Sunday, September 16, 2012

CAGI Finalist #26

Genre: Upper MG Epic Fantasy
Word Count: 95,000


Jake lives life on the edge—of a pencil, that is. With his nose glued to his sketchbook, he is happy to ignore the outside world. The fact of the matter is, his voice hasn’t broken, he’s still as skinny as a spring chicken and girls don’t even know he exists. Nothing cool has ever happened to him—until he visits the city museum, where he learns the hard way why the signs say: Do Not Touch.

After brief contact with a sword, Jake suddenly finds himself surrounded by skyscraper trees and people who blur the line between human and animal. If that wasn’t enough to make him curl up and hide, he discovers the locals believe he is the warrior foretold to defeat a genocidal tyrant. None other than the big bad wolf.

There’s just one problem: The prophecy isn’t about Jake, and he’s the only one who knows it.

He’s landed clear out of his comfort zone and smack dab in a pile of dragonscat. If he wants to survive man-eating flowers and a friend’s betrayal, he must adjust to a lifestyle on the sword-tip of danger. After all, he can’t go around penciling people to death. Jake’s dwindling hope to return home quickly transforms into a race to defeat the wolf king before everyone he has come to know and love is exterminated. Even if that means painting himself as someone he’s not.

First 250:

Nothing was more annoying than a blinding sunbeam. Frankly, Jake was not fond of the sun, or anything about the outdoors. And the sweet perfume of spring air was pounding an irrational thought through his mind. Am I outside?  That simply made no sense. And yet, that’s exactly what he knew to be true.

Every muscle and bone within him ached as though he had slammed against the damp ground beneath him. Dark clouds rolled overhead, scattering the sun’s rays. Sprawled within a patch of feathery meadow grass agitated by the wind, Jake lifted himself and took in the scenery.

The dimly lit meadow was sprinkled with flowers and shrubs, surrounded by trees that scraped the clouds. Glancing at the stormy ceiling, he noticed a pink glow shed by the rising moon and another, much smaller moon snuggled close to the horizon. One thing was for sure, this was not Earth. Numbness spread through Jake’s trembling body, freezing the scream in his throat.
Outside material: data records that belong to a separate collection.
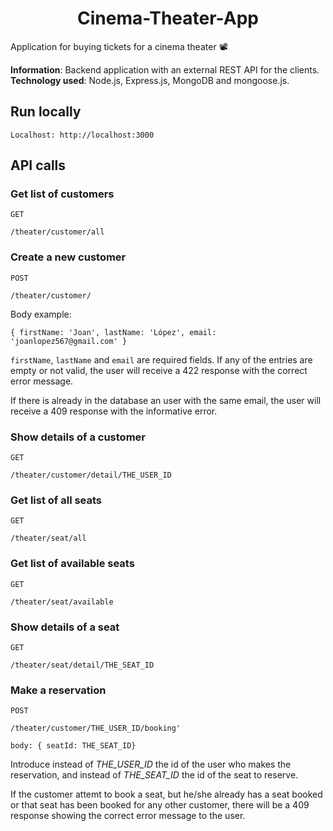 <h1 align="center">Cinema-Theater-App</h1>

Application for buying tickets for a cinema theater 📽

**Information**: Backend application with an external REST API for the clients.
**Technology used**: Node.js, Express.js, MongoDB and mongoose.js.

## Run locally

```
Localhost: http://localhost:3000
```

## API calls

### Get list of customers

`GET`

```
/theater/customer/all
```

### Create a new customer

`POST`

```
/theater/customer/
```

Body example:

```
{ firstName: 'Joan', lastName: 'López', email: 'joanlopez567@gmail.com' }
```

`firstName`, `lastName` and `email` are required fields. If any of the entries are empty or not valid, the user will receive a 422 response with the correct error message.

If there is already in the database an user with the same email, the user will receive a 409 response with the informative error.

### Show details of a customer

`GET`

```
/theater/customer/detail/THE_USER_ID
```

### Get list of all seats

`GET`

```
/theater/seat/all
```

### Get list of available seats

`GET`

```
/theater/seat/available
```

### Show details of a seat

`GET`

```
/theater/seat/detail/THE_SEAT_ID
```

### Make a reservation

`POST`

```
/theater/customer/THE_USER_ID/booking'
```

```
body: { seatId: THE_SEAT_ID}
```

Introduce instead of _THE_USER_ID_ the id of the user who makes the reservation, and instead of _THE_SEAT_ID_ the id of the seat to reserve.

If the customer attemt to book a seat, but he/she already has a seat booked or that seat has been booked for any other customer, there will be a 409 response showing the correct error message to the user.

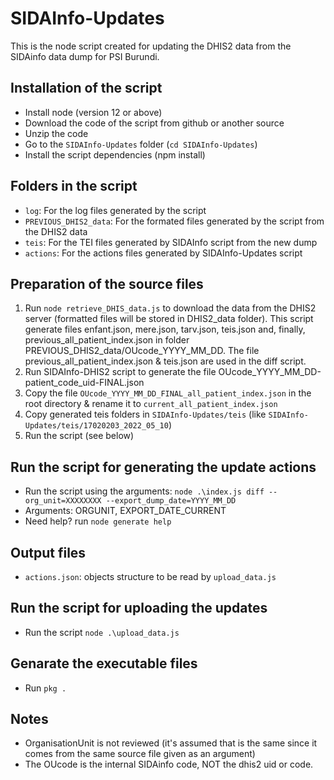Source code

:# SIDAInfo-Updates
This is the node script created for updating the DHIS2 data from the SIDAinfo data dump for PSI Burundi.

## Installation of the script
- Install node (version 12 or above)
- Download the code of the script from github or another source
- Unzip the code
- Go to the ```SIDAInfo-Updates``` folder (```cd SIDAInfo-Updates```)
- Install the script dependencies (npm install)

## Folders in the script
- ```log```: For the log files generated by the script
- ```PREVIOUS_DHIS2_data```: For the formated files generated by the script from the DHIS2 data 
- ```teis```: For the TEI files generated by SIDAInfo script from the new dump
- ```actions```: For the actions files generated by SIDAInfo-Updates script

## Preparation of the source files
1. Run ```node retrieve_DHIS_data.js``` to download the data from the DHIS2 server (formatted files will be stored in DHIS2_data folder). This script generate files enfant.json, mere.json, tarv.json, teis.json and, finally, previous_all_patient_index.json in folder PREVIOUS_DHIS2_data/OUcode_YYYY_MM_DD. The file previous_all_patient_index.json & teis.json are used in the diff script.
2. Run SIDAInfo-DHIS2 script to generate the file OUcode_YYYY_MM_DD-patient_code_uid-FINAL.json
3. Copy the file ```OUcode_YYYY_MM_DD_FINAL_all_patient_index.json``` in the root directory & rename it to ```current_all_patient_index.json```
4. Copy generated teis folders in ```SIDAInfo-Updates/teis``` (like ```SIDAInfo-Updates/teis/17020203_2022_05_10```)
5. Run the script (see below)

## Run the script for generating the update actions
- Run the script using the arguments: ```node .\index.js diff --org_unit=XXXXXXXX --export_dump_date=YYYY_MM_DD```
- Arguments: ORGUNIT, EXPORT_DATE_CURRENT
- Need help? run ```node generate help```

## Output files
- ```actions.json```: objects structure to be read by ```upload_data.js```

## Run the script for uploading the updates
- Run the script ```node .\upload_data.js```

## Genarate the executable files
- Run ```pkg .```

## Notes
- OrganisationUnit is not reviewed (it's assumed that is the same since it comes from the same source file given as an argument)
- The OUcode is the internal SIDAinfo code, NOT the dhis2 uid or code.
And although it had happened seconds before, he felt hours or days removed from the incident at the museum. The words of the boy with the sun-soaked skin continued to echo in his head, “Don’t be such a whimp.” As the tour group converged in another corridor, the unruly kid egged Jake on to join him elsewhere. He shouldn’t have gone. He didn’t want to. But he certainly wasn’t a whimp. And no mop-haired jerk was going to prove him otherwise.

The fog of his memory was splattered apart by a voice, “Are you lost?”